Looking at the trees and sky around you in wonder activates a protective relationship with nature, one that is somewhat mutually exclusive. I scratch your back from picking up trash and recycling, nature scratches my back by creating oxygen to, you know, breathe. There is an endless cycle of need that is established by this connection—a need that is only fulfilled by taking care of and protecting the environment in which we reside.
In recent years, it has become more evident that the times are changing when it comes to the environment. From front covers of magazines plastered with stranded polar bears out on the ice to tusks having to be dyed pink in an attempt to save them from poaching and the black market, there has to be a line where humanity stops. Whether that line is after all species of rhinos are extinct or when food chain after food chain is broken down because of depopulation, it is up to us to foster the protection of the natural world. We cannot allow ourselves to be the generation that killed the environment altogether; that cannot be our calling card.

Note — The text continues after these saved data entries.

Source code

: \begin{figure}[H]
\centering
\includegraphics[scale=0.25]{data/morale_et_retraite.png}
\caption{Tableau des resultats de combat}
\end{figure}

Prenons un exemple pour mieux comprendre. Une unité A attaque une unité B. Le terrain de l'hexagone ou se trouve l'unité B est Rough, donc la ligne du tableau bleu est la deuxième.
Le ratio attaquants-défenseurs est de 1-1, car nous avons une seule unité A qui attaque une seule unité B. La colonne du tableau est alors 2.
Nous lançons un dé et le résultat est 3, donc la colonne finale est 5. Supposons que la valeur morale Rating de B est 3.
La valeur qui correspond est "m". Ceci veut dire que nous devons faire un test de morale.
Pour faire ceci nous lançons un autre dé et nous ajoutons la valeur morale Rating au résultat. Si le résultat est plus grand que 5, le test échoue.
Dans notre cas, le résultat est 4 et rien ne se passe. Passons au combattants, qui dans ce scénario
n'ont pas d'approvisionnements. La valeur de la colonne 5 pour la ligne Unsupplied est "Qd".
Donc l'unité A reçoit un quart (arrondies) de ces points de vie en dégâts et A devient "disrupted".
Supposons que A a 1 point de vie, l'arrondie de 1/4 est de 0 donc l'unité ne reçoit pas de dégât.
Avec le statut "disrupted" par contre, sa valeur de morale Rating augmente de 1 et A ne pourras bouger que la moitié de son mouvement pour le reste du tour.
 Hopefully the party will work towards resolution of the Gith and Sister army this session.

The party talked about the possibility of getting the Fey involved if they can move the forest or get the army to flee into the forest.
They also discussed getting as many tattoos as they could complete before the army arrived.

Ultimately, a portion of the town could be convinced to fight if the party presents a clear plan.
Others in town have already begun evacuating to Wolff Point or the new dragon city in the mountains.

I guess this is not in as much a letter to you, Great Barrier Reef, as it is a letter to Mother Nature in general—the fleeting, flighty, ever volatile shell of herself that she has become. It saddens me to know that this was not of your own doing—a conscious decision to turn against yourself. To the wonders of the world that have gone too soon before you, I am sorry. To those that will come after you in a steady succession, I am sorry. And to you, Mother Nature, I am not to sure what to say. There is no amount of "I am sorry"s that I could say for humanity that will turn back time. At times we have made steps to help preserve you, but at many others we as an species have unintentionally ruined you. I can only hope that as time goes on, we, as a population, do more and more for the environment in an attempt to save you.